2015-07-08 Thread Johnny Billquist

On 2015-07-08 23:39, Bob Supnik wrote:

First, congratulations to Mark for running the current Ultrix 750
problem to earth.

Second, a brief diatribe about the need for fidelity to the hardware in
the VAX simulators, which is (on the face of it) lacking outside the
3900 and 780 simulators.

I have preached and documented the need for reasonable fidelity to
hardware in implementing simulators. The papers on the SImH web site are
filled with examples of minute details gumming up software behavior if a
simulator gets them wrong. It looks to me like the 750, 730, 8600 are
cut-and-paste jobs on the 780, and the MicroVAX I and II on the 3900. I
admit there are strong family resemblances and, in some cases, reuse of
hardware (the 8600 uses some of the 780 IO adapters), but as Ultrix
proved, running VMS is an insufficient proof of correctness. Without
reading (and implementing) the gory details of all the system-specific
hardware, something is going to break.
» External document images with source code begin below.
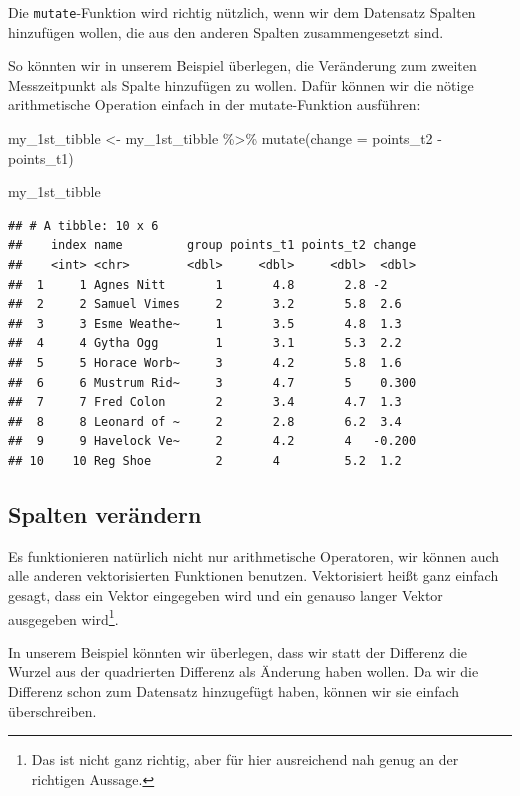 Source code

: \documentclass[
]{book}
\newenvironment{Shaded}{\begin{snugshade}}{\end{snugshade}}
\newcommand{\AttributeTok}[1]{\textcolor[rgb]{0.77,0.63,0.00}{#1}}
\newcommand{\FunctionTok}[1]{\textcolor[rgb]{0.00,0.00,0.00}{#1}}
\newcommand{\NormalTok}[1]{#1}
\newcommand{\OtherTok}[1]{\textcolor[rgb]{0.56,0.35,0.01}{#1}}
\newcommand{\SpecialCharTok}[1]{\textcolor[rgb]{0.00,0.00,0.00}{#1}}
\begin{document}
Die \texttt{mutate}-Funktion wird richtig nützlich, wenn wir dem Datensatz Spalten hinzufügen wollen, die aus den anderen Spalten zusammengesetzt sind.

So könnten wir in unserem Beispiel überlegen, die Veränderung zum zweiten Messzeitpunkt als Spalte hinzufügen zu wollen. Dafür können wir die nötige arithmetische Operation einfach in der mutate-Funktion ausführen:

\begin{Shaded}
\begin{Highlighting}[]
\NormalTok{my\_1st\_tibble }\OtherTok{\textless{}{-}}\NormalTok{ my\_1st\_tibble }\SpecialCharTok{\%\textgreater{}\%} 
  \FunctionTok{mutate}\NormalTok{(}\AttributeTok{change =}\NormalTok{ points\_t2 }\SpecialCharTok{{-}}\NormalTok{ points\_t1)}

\NormalTok{my\_1st\_tibble}
\end{Highlighting}
\end{Shaded}

\begin{verbatim}
## # A tibble: 10 x 6
##    index name         group points_t1 points_t2 change
##    <int> <chr>        <dbl>     <dbl>     <dbl>  <dbl>
##  1     1 Agnes Nitt       1       4.8       2.8 -2    
##  2     2 Samuel Vimes     2       3.2       5.8  2.6  
##  3     3 Esme Weathe~     1       3.5       4.8  1.3  
##  4     4 Gytha Ogg        1       3.1       5.3  2.2  
##  5     5 Horace Worb~     3       4.2       5.8  1.6  
##  6     6 Mustrum Rid~     3       4.7       5    0.300
##  7     7 Fred Colon       2       3.4       4.7  1.3  
##  8     8 Leonard of ~     2       2.8       6.2  3.4  
##  9     9 Havelock Ve~     2       4.2       4   -0.200
## 10    10 Reg Shoe         2       4         5.2  1.2
\end{verbatim}

\hypertarget{spalten-veruxe4ndern}{%
\subsection{Spalten verändern}\label{spalten-veruxe4ndern}}

Es funktionieren natürlich nicht nur arithmetische Operatoren, wir können auch alle anderen vektorisierten Funktionen benutzen. Vektorisiert heißt ganz einfach gesagt, dass ein Vektor eingegeben wird und ein genauso langer Vektor ausgegeben wird\footnote{Das ist nicht ganz richtig, aber für hier ausreichend nah genug an der richtigen Aussage.}.

In unserem Beispiel könnten wir überlegen, dass wir statt der Differenz die Wurzel aus der quadrierten Differenz als Änderung haben wollen. Da wir die Differenz schon zum Datensatz hinzugefügt haben, können wir sie einfach überschreiben.
\end{document}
And if the goal is just to run
VMS, why bother with variant models? The 780 and 3900 between them cover
the complete history of VAX/VMS, Ultrix, and all the BSD variants.

While the 750 now runs Ultrix, will it run the next OS it is given? Even
with the current fix, there are multiple errors remaining in the UBA.
The 730 won't boot Ultrix off the RB80; and so on.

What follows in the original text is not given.